2019 marks the 150th anniversary of the postcard.  What started as a quicker, cheaper alternative to letters, has turned into a collector’s and tourist’s passion.  Once a way of corresponding, it is now a way of remembering a vacation spot, a historic place or building, or even a reflection on years past of a favorite town or event.

The first postcard was created in Austria in 1869.  It was called “Corresondez – Katre.”  The following year, the United Kingdom’s Royal Mail introduced its postcard with an image of Queen Victoria as its stamp.  Throughout the 1870s, more countries began to issue postcards with stamps, including France, Canada, Russia, Germany, Chile, and Japan, to name a few.

In 1893, the United States allowed postcard mailings, first by government issued, plain cards with pre-printed 1₵ stamps.  In 1898, they allowed private printer postcards with a photo or image on one side and the other side was to remain blank (only the publisher information could be printed in small type along the bottom of the card).  Only the address could be written on the blank side, all correspondence had to be written on the photo/design side.  Two years later, in 1901, private citizens were allowed to take photographs and print them as postcards.  This was the era of undivided backs.

The “Golden Age of Postcards” is considered the time period of 1907-1915, with the introduction of the vertical line divided back of the postcard in 1907.  This allowed senders to write everything on the blank side, with address to the right and message to the left of the vertical line.  Most were produced with a white border around the picture at this time, but some were printed as “bleeds,” where the image extended to the edge of the card.  They were mostly a heavier paper until the introduction of production included cotton, wood pulp, and linen to create a textured card, called “linens.”  It wasn’t until the mid-1940s that shiny images or photochrome cards (called chromes to collectors) were introduced and grew in popularity.  The “disaster postcard” grew in popularity in the 1920s and 1930s.  Starting in the 1920s through the 1940s, postcards were often issued as de facto advertisements for motels, restaurants, and other businesses for travelers.  Mid-century, the variation in sizes required some regulation by the postal service.  It was determined that the largest postcard size allowed to use just 1 standard postcard stamp would need to be 4×6, many older postcards were 3.5×5.  If the postcard was larger in size, or had 3D effects, additional postage was required.

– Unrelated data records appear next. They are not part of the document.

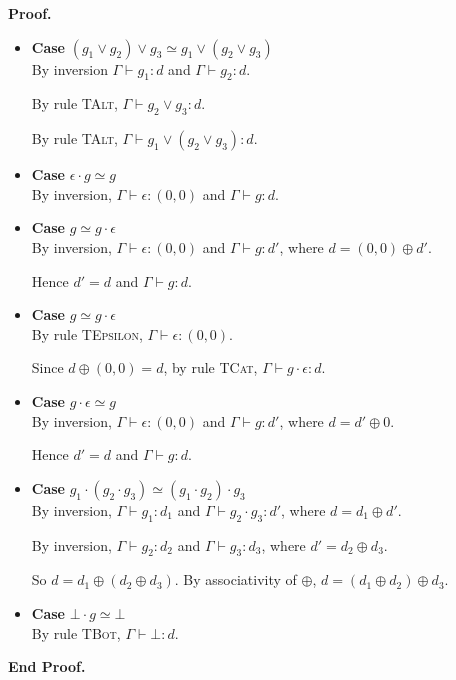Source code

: \documentclass{article}
\newcommand{\judgebalance}[3][\Gamma]{{#1} \vdash {#2} : {#3}}
\newcommand{\combine}[2]{{#1} \oplus {#2}}
\newcommand{\zero}{(0,0)}
\newenvironment{proof}{\noindent\textbf{Proof.}}{\noindent\textbf{End Proof.}}
\newenvironment{caseblock}{\begin{itemize}}{\end{itemize}}
\newenvironment{case}[1]{\item \textbf{Case} {#1}\\}{}
\begin{document}
\begin{proof}
\begin{caseblock}
\begin{case}{$(g_1 \vee g_2) \vee g_3 \simeq g_1 \vee (g_2 \vee g_3)$}
      By inversion $\judgebalance{g_1}{d}$ and $\judgebalance{g_2}{d}$.

      By rule \textsc{TAlt}, $\judgebalance{g_2 \vee g_3}{d}$.
      
      By rule \textsc{TAlt}, $\judgebalance{g_1 \vee (g_2 \vee g_3)}{d}$. 
    \end{case}

    \begin{case}{$\epsilon\cdot g \simeq g$}
      By inversion, $\judgebalance{\epsilon}{\zero}$ and $\judgebalance{g}{d}$. 
    \end{case}

    \begin{case}{$g \simeq g\cdot\epsilon$}
      By inversion, $\judgebalance{\epsilon}{\zero}$ and $\judgebalance{g}{d'}$,
      where $d = \combine{\zero}{d'}$. 

      Hence $d' = d$ and $\judgebalance{g}{d}$. 
    \end{case}
    

    \begin{case}{$g \simeq g \cdot \epsilon$}
      By rule \textsc{TEpsilon}, $\judgebalance{\epsilon}{\zero}$. 

      Since $\combine{d}{\zero} = d$, by rule \textsc{TCat}, $\judgebalance{g \cdot \epsilon}{d}$. 
    \end{case}

    \begin{case}{$g\cdot\epsilon \simeq g$}
      By inversion, $\judgebalance{\epsilon}{\zero}$ and $\judgebalance{g}{d'}$,
      where $d = \combine{d'}{0}$. 

      Hence $d' = d$ and $\judgebalance{g}{d}$. 
    \end{case}
    
    \begin{case}{$g_1\cdot(g_2\cdot g_3) \simeq (g_1\cdot g_2)\cdot g_3$}
      By inversion, $\judgebalance{g_1}{d_1}$ and $\judgebalance{g_2\cdot g_3}{d'}$, 
      where $d = \combine{d_1}{d'}$. 
      
      By inversion, $\judgebalance{g_2}{d_2}$ and $\judgebalance{g_3}{d_3}$, where
      $d' = \combine{d_2}{d_3}$. 

      So $d = \combine{d_1}{(\combine{d_2}{d_3})}$. By associativity of $\oplus$, 
      $d = \combine{(\combine{d_1}{d_2})}{d_3}$. 
    \end{case}

    \begin{case}{$\bot \cdot g \simeq \bot$}
      By rule \textsc{TBot}, $\judgebalance{\bot}{d}$.
    \end{case}


\end{caseblock}
\end{proof}
\end{document}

The act/art of collecting postcards is called deltiology.  It ranks third behind coin and stamp collecting worldwide.  Deltiologists collect for various reasons – many specialize in type, region, historical era, or by artist, publisher, symbolism, or even the message on the back.  Often publishers did not allow artists to sign their work, so collectors analyze the style in order to determine the creator.  Although a good gauge for dating a postcard, the postmark cannot always be considered reliable since the card may have been produced years prior to being mailed.  The first collectors clubs were formed post-World War II, with the first recognized organization being the Metropolitan Post Card Collectors Club in New York City, which formed in 1946.  National Postcard Week is the first full week in May and was first declared as such in 1984, by both the United States and the United Kingdom.

Local photographers would take pictures and publish as postcards what tourists would be interested in “taking home as a souvenir” if they could.  In Indiana, such postcards would include images of lakes and resorts, street scenes, landmarks, and finer homes and roadways.